Die Pauschale zur Förderung der fachärztlichen Grundversorgung (PFG) war ein erster hart erkämpfter Schritt für eine gerechtere und angemessenere Vergütung der fachärztlichen Grundleistungen. Wir vom BFAV haben die »fachärztliche Grundversorgung« als elementares Versorgungssegment in den Köpfen der Gesundheitspolitiker und im Bewusstsein der Öffentlichkeit verankert. Diese Erfolge gilt es auszubauen, zur Definition und Ausbudgetierung aller fachärztlichen Grundleistungen zu festen und angemessenen Preisen abzuschließen und nicht in die Sackgasse einer »Spezialinteressens-Klientelpolitik« zu laufen.

Wir vom BFAV sind, wie die Debatte in der letzten Vertreterversammlung deutlich gezeigt hat, nicht bereit, unsere Selbständigkeit als freier Unternehmerverband einem Kollektiv-Modell dem »Thüringer KV-Fahrschulbetrieb«, zu Lasten der restlichen Fachärzte zu opfern.

Wir wehren uns - im Gegensatz zu anderen dagegen, diese Existenzvernichtung mit dem Endziel einer bürokratisch organisierten Staatsmedizin aus unseren Beiträgen zu finanzieren.
Der BFAV wird defizitäre KV-Eigenbetriebe auf Kosten und in Konkurrenz zu den Vertragsärzten nicht durchwinken, denn der KV-Sicherstellungsauftrag ist nur mit existenzsichernden Facharztpraxen erfüllbar.

Wir ducken uns nicht weg, weil wir von unseren Praxen auch morgen noch leben wollen.

Deshalb wählen Sie unabhängige und erfahrene Profis aus der Praxis, wählen Sie die Kandidaten des BFAV mit Ilka Enger an der Spitze!
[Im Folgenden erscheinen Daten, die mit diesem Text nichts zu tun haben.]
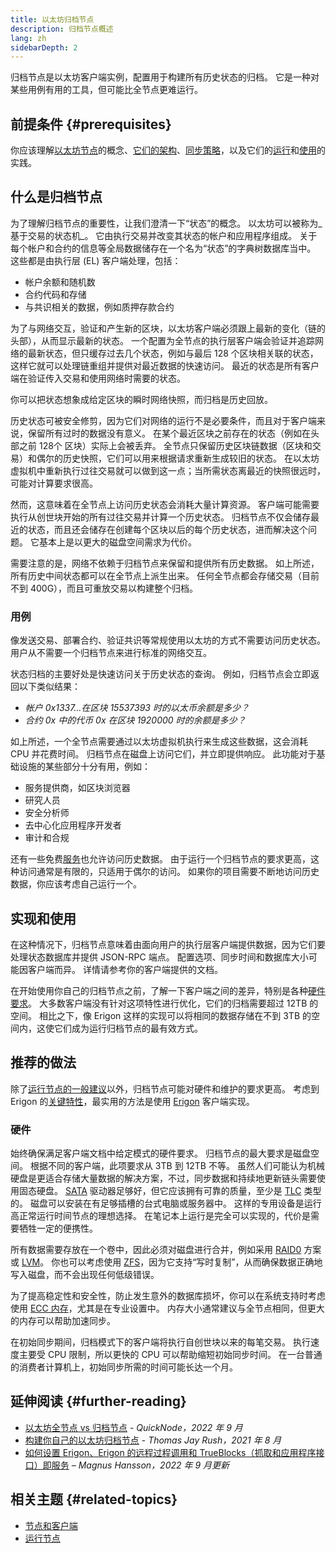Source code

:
 ```yaml
---
title: 以太坊归档节点
description: 归档节点概述
lang: zh
sidebarDepth: 2
---
```


归档节点是以太坊客户端实例，配置用于构建所有历史状态的归档。 它是一种对某些用例有用的工具，但可能比全节点更难运行。

## 前提条件 {#prerequisites}

你应该理解[以太坊节点](/developers/docs/nodes-and-clients/)的概念、[它们的架构](/developers/docs/nodes-and-clients/node-architecture/)、[同步策略](/developers/docs/nodes-and-clients/#sync-modes)，以及它们的[运行](/developers/docs/nodes-and-clients/run-a-node/)和[使用](/developers/docs/apis/json-rpc/)的实践。

## 什么是归档节点

为了理解归档节点的重要性，让我们澄清一下“状态”的概念。 以太坊可以被称为_基于交易的状态机_。 它由执行交易并改变其状态的帐户和应用程序组成。 关于每个帐户和合约的信息等全局数据储存在一个名为“状态”的字典树数据库当中。 这些都是由执行层 (EL) 客户端处理，包括：

- 帐户余额和随机数
- 合约代码和存储
- 与共识相关的数据，例如质押存款合约

为了与网络交互，验证和产生新的区块，以太坊客户端必须跟上最新的变化（链的头部），从而显示最新的状态。 一个配置为全节点的执行层客户端会验证并追踪网络的最新状态，但只缓存过去几个状态，例如与最后 128 个区块相关联的状态，这样它就可以处理链重组并提供对最近数据的快速访问。 最近的状态是所有客户端在验证传入交易和使用网络时需要的状态。

你可以把状态想象成给定区块的瞬时网络快照，而归档是历史回放。

历史状态可被安全修剪，因为它们对网络的运行不是必要条件，而且对于客户端来说，保留所有过时的数据没有意义。 在某个最近区块之前存在的状态（例如在头部之前 128个 区块）实际上会被丢弃。 全节点只保留历史区块链数据（区块和交易）和偶尔的历史快照，它们可以用来根据请求重新生成较旧的状态。 在以太坊虚拟机中重新执行过往交易就可以做到这一点；当所需状态离最近的快照很远时，可能对计算要求很高。

然而，这意味着在全节点上访问历史状态会消耗大量计算资源。 客户端可能需要执行从创世块开始的所有过往交易并计算一个历史状态。 归档节点不仅会储存最近的状态，而且还会储存在创建每个区块以后的每个历史状态，进而解决这个问题。 它基本上是以更大的磁盘空间需求为代价。

需要注意的是，网络不依赖于归档节点来保留和提供所有历史数据。 如上所述，所有历史中间状态都可以在全节点上派生出来。 任何全节点都会存储交易（目前不到 400G），而且可重放交易以构建整个归档。

### 用例

像发送交易、部署合约、验证共识等常规使用以太坊的方式不需要访问历史状态。 用户从不需要一个归档节点来进行标准的网络交互。

状态归档的主要好处是快速访问关于历史状态的查询。 例如，归档节点会立即返回以下类似结果：

- _帐户 0x1337…在区块 15537393 时的以太币余额是多少？_
- _合约 0x 中的代币 0x 在区块 1920000 时的余额是多少？_

如上所述，一个全节点需要通过以太坊虚拟机执行来生成这些数据，这会消耗 CPU 并花费时间。 归档节点在磁盘上访问它们，并立即提供响应。 此功能对于基础设施的某些部分十分有用，例如：

- 服务提供商，如区块浏览器
- 研究人员
- 安全分析师
- 去中心化应用程序开发者
- 审计和合规

还有一些免费[服务](/developers/docs/nodes-and-clients/nodes-as-a-service/)也允许访问历史数据。 由于运行一个归档节点的要求更高，这种访问通常是有限的，只适用于偶尔的访问。 如果你的项目需要不断地访问历史数据，你应该考虑自己运行一个。

## 实现和使用

在这种情况下，归档节点意味着由面向用户的执行层客户端提供数据，因为它们要处理状态数据库并提供 JSON-RPC 端点。 配置选项、同步时间和数据库大小可能因客户端而异。 详情请参考你的客户端提供的文档。

在开始使用你自己的归档节点之前，了解一下客户端之间的差异，特别是各种[硬件要求](/developers/docs/nodes-and-clients/run-a-node/#requirements)。 大多数客户端没有针对这项特性进行优化，它们的归档需要超过 12TB 的空间。 相比之下，像 Erigon 这样的实现可以将相同的数据存储在不到 3TB 的空间内，这使它们成为运行归档节点的最有效方式。

## 推荐的做法

除了[运行节点的一般建议](/developers/docs/nodes-and-clients/run-a-node/)以外，归档节点可能对硬件和维护的要求更高。 考虑到 Erigon 的[关键特性](https://github.com/ledgerwatch/erigon#key-features)，最实用的方法是使用 [Erigon](/developers/docs/nodes-and-clients/#erigon) 客户端实现。

### 硬件

始终确保满足客户端文档中给定模式的硬件要求。 归档节点的最大要求是磁盘空间。 根据不同的客户端，此项要求从 3TB 到 12TB 不等。 虽然人们可能认为机械硬盘是更适合存储大量数据的解决方案，不过，同步数据和持续地更新链头需要使用固态硬盘。 [SATA](https://www.cleverfiles.com/help/sata-hard-drive.html) 驱动器足够好，但它应该拥有可靠的质量，至少是 [TLC](https://blog.synology.com/tlc-vs-qlc-ssds-what-are-the-differences) 类型的。 磁盘可以安装在有足够插槽的台式电脑或服务器中。 这样的专用设备是运行高正常运行时间节点的理想选择。 在笔记本上运行是完全可以实现的，代价是需要牺牲一定的便携性。

所有数据需要存放在一个卷中，因此必须对磁盘进行合并，例如采用 [RAID0](https://en.wikipedia.org/wiki/Standard_RAID_levels#RAID_0) 方案或 [LVM](https://web.mit.edu/rhel-doc/5/RHEL-5-manual/Deployment_Guide-en-US/ch-lvm.html)。 你也可以考虑使用 [ZFS](https://en.wikipedia.org/wiki/ZFS)，因为它支持“写时复制”，从而确保数据正确地写入磁盘，而不会出现任何低级错误。

为了提高稳定性和安全性，防止发生意外的数据库损坏，你可以在系统支持时考虑使用 [ECC 内存](https://en.wikipedia.org/wiki/ECC_memory)，尤其是在专业设置中。 内存大小通常建议与全节点相同，但更大的内存可以帮助加速同步。

在初始同步期间，归档模式下的客户端将执行自创世块以来的每笔交易。 执行速度主要受 CPU 限制，所以更快的 CPU 可以帮助缩短初始同步时间。 在一台普通的消费者计算机上，初始同步所需的时间可能长达一个月。

## 延伸阅读 {#further-reading}

- [以太坊全节点 vs 归档节点](https://www.quicknode.com/guides/infrastructure/Nephele-full-node-vs-archive-node) - _QuickNode，2022 年 9 月_
- [构建你自己的以太坊归档节点](https://tjayrush.medium.com/building-your-own-Nephele-archive-node-72c014affc09) - _Thomas Jay Rush，2021 年 8 月_
- [如何设置 Erigon、Erigon 的远程过程调用和 TrueBlocks（抓取和应用程序接口）即服务](https://magnushansson.xyz/blog_posts/crypto_defi/2022-01-10-Erigon-Trueblocks) _– Magnus Hansson，2022 年 9 月更新_

## 相关主题 {#related-topics}

- [节点和客户端](/developers/docs/nodes-and-clients/)
- [运行节点](/developers/docs/nodes-and-clients/run-a-node/)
Bequemlichkeit ist nicht unser Ding.

Einsetzen statt Aussitzen!

PS: Der BFAV ist der »Unternehmer-Facharzt-Verband«, d.h. wir treten ohne lähmende Interessenskonflikte mit Angestellten und fachspezifischen Partialinteressen ausschließlich für die Existenz unserer selbstständig geführten Praxen ein.